Let $P$ be the cubic equation:

$a x^3 + b x^2 + c x + d = 0$

with $a \ne 0$.

Let $a, b, c, d \in \R$.


Let $D$ be the discriminant of $P$:

$D := Q^3 + R^2$

where:

$Q = \dfrac {3 a c - b^2} {9 a^2}$
$R = \dfrac {9 a b c - 27 a^2 d - 2 b^3} {54 a^3}$


Then:

$(1): \quad$ If $D > 0$, then one root is real and two are complex conjugates.
$(2): \quad$ If $D = 0$, then all roots are real, and at least two are equal.
$(3): \quad$ If $D < 0$, then all roots are real and unequal.


Proof

From Cardano's Formula, the roots of $P$ are:

\(\text {(1)}: \quad\) \(\ds x_1\) \(=\) \(\ds S + T - \dfrac b {3 a}\)
\(\text {(2)}: \quad\) \(\ds x_2\) \(=\) \(\ds -\dfrac {S + T} 2 - \dfrac b {3 a} + \dfrac {i \sqrt 3} 2 \paren {S - T}\)
\(\text {(3)}: \quad\) \(\ds x_3\) \(=\) \(\ds -\dfrac {S + T} 2 - \dfrac b {3 a} - \dfrac {i \sqrt 3} 2 \paren {S - T}\)


where:

\(\ds S\) \(=\) \(\ds \sqrt [3] {R + \sqrt {Q^3 + R^2} }\)
\(\ds T\) \(=\) \(\ds \sqrt [3] {R - \sqrt {Q^3 + R^2} }\)


Zero Discriminant

First the easy case: $D = 0$.

Hence $S = T = \sqrt [3] R$, and so $S + T = 2 \sqrt [3] R, S - T = 0$.
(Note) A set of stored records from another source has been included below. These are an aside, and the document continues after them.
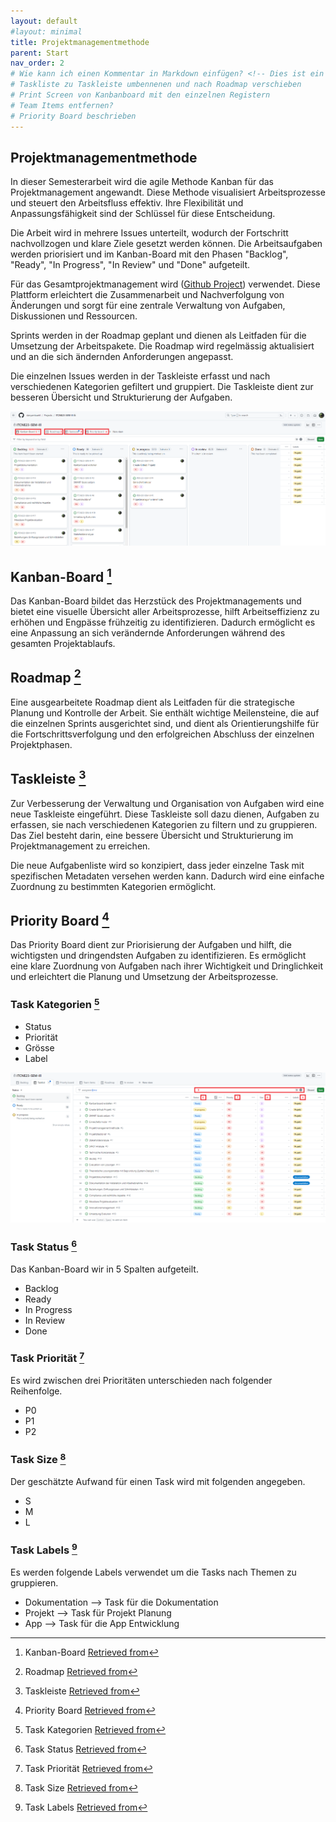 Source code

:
 ```yaml
---
layout: default
#layout: minimal
title: Projektmanagementmethode
parent: Start
nav_order: 2
# Wie kann ich einen Kommentar in Markdown einfügen? <!-- Dies ist ein Kommentar, der nicht angezeigt wird -->
# Taskliste zu Taskleiste umbennenen und nach Roadmap verschieben
# Print Screen von Kanbanboard mit den einzelnen Registern
# Team Items entfernen?
# Priority Board beschrieben
---
```


## Projektmanagementmethode

In dieser Semesterarbeit wird die agile Methode Kanban für das Projektmanagement angewandt. Diese Methode visualisiert Arbeitsprozesse und steuert den Arbeitsfluss effektiv. Ihre Flexibilität und Anpassungsfähigkeit sind der Schlüssel für diese Entscheidung.

Die Arbeit wird in mehrere Issues unterteilt, wodurch der Fortschritt nachvollzogen und klare Ziele gesetzt werden können. Die Arbeitsaufgaben werden priorisiert und im Kanban-Board mit den Phasen "Backlog", "Ready", "In Progress", "In Review" und "Done" aufgeteilt.

Für das Gesamtprojektmanagement wird ([Github Project](https://github.com/users/danyambuehl/projects/3)) verwendet. Diese Plattform erleichtert die Zusammenarbeit und Nachverfolgung von Änderungen und sorgt für eine zentrale Verwaltung von Aufgaben, Diskussionen und Ressourcen.

Sprints werden in der Roadmap geplant und dienen als Leitfaden für die Umsetzung der Arbeitspakete. Die Roadmap wird regelmässig aktualisiert und an die sich ändernden Anforderungen angepasst.

Die einzelnen Issues werden in der Taskleiste erfasst und nach verschiedenen Kategorien gefiltert und gruppiert. Die Taskleiste dient zur besseren Übersicht und Strukturierung der Aufgaben.

![Kanban Board](../img/kanban-board.png)

## Kanban-Board [^1]

Das Kanban-Board bildet das Herzstück des Projektmanagements und bietet eine visuelle Übersicht aller Arbeitsprozesse, hilft Arbeitseffizienz zu erhöhen und Engpässe frühzeitig zu identifizieren. Dadurch ermöglicht es eine Anpassung an sich verändernde Anforderungen während des gesamten Projektablaufs.

## Roadmap [^2]

Eine ausgearbeitete Roadmap dient als Leitfaden für die strategische Planung und Kontrolle der Arbeit. Sie enthält wichtige Meilensteine, die auf die einzelnen Sprints ausgerichtet sind, und dient als Orientierungshilfe für die Fortschrittsverfolgung und den erfolgreichen Abschluss der einzelnen Projektphasen.

## Taskleiste [^3]

Zur Verbesserung der Verwaltung und Organisation von Aufgaben wird eine neue Taskleiste eingeführt. Diese Taskleiste soll dazu dienen, Aufgaben zu erfassen, sie nach verschiedenen Kategorien zu filtern und zu gruppieren. Das Ziel besteht darin, eine bessere Übersicht und Strukturierung im Projektmanagement zu erreichen.

Die neue Aufgabenliste wird so konzipiert, dass jeder einzelne Task mit spezifischen Metadaten versehen werden kann. Dadurch wird eine einfache Zuordnung zu bestimmten Kategorien ermöglicht.

## Priority Board [^4]

Das Priority Board dient zur Priorisierung der Aufgaben und hilft, die wichtigsten und dringendsten Aufgaben zu identifizieren. Es ermöglicht eine klare Zuordnung von Aufgaben nach ihrer Wichtigkeit und Dringlichkeit und erleichtert die Planung und Umsetzung der Arbeitsprozesse.

### Task Kategorien [^5]

- Status
- Priorität
- Grösse
- Label

![Kanban Board](../img/tasklist.png)

### Task Status [^6]

Das Kanban-Board wir in 5 Spalten aufgeteilt.

- Backlog
- Ready
- In Progress
- In Review
- Done

### Task Priorität [^7]

Es wird zwischen drei Prioritäten unterschieden nach folgender Reihenfolge.

- P0
- P1
- P2

### Task Size [^8]

Der geschätzte Aufwand für einen Task wird mit folgenden angegeben.

- S
- M
- L

### Task Labels [^9]

Es werden folgende Labels verwendet um die Tasks nach Themen zu gruppieren.

- Dokumentation --> Task für die Dokumentation
- Projekt --> Task für Projekt Planung
- App --> Task für die App Entwicklung

[^1]: Kanban-Board [Retrieved from](/docs/img/kanban-board.png)
[^2]: Roadmap [Retrieved from](/docs/img/kanban-board.png)
[^3]: Taskleiste [Retrieved from](/docs/img/kanban-board.png)
[^4]: Priority Board [Retrieved from](/docs/img/kanban-board.png)
[^5]: Task Kategorien [Retrieved from](/docs/img/tasklist.png)
[^6]: Task Status [Retrieved from](/docs/img/tasklist.png)
[^7]: Task Priorität [Retrieved from](/docs/img/tasklist.png)
[^8]: Task Size [Retrieved from](/docs/img/tasklist.png)
[^9]: Task Labels [Retrieved from](/docs/img/tasklist.png)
From the above, this gives us:

\(\text {(1)}: \quad\) \(\ds x_1\) \(=\) \(\ds 2 \sqrt [3] R - \dfrac b {3 a}\)
\(\text {(2)}: \quad\) \(\ds x_2\) \(=\) \(\ds -\sqrt [3] R - \dfrac b {3 a}\)
\(\text {(3)}: \quad\) \(\ds x_3\) \(=\) \(\ds -\sqrt [3] R - \dfrac b {3 a}\)

Thus the roots $x_2$ and $x_3$ are equal, and all three roots are real.

They are all equal when $R = 0$.

$\Box$


Positive Discriminant

Let $D = Q^3 + R^2 > 0$.

Then $S = R + \sqrt{Q^3 + R^2}$ and $T = R - \sqrt{Q^3 + R^2}$ are wholly real and distinct.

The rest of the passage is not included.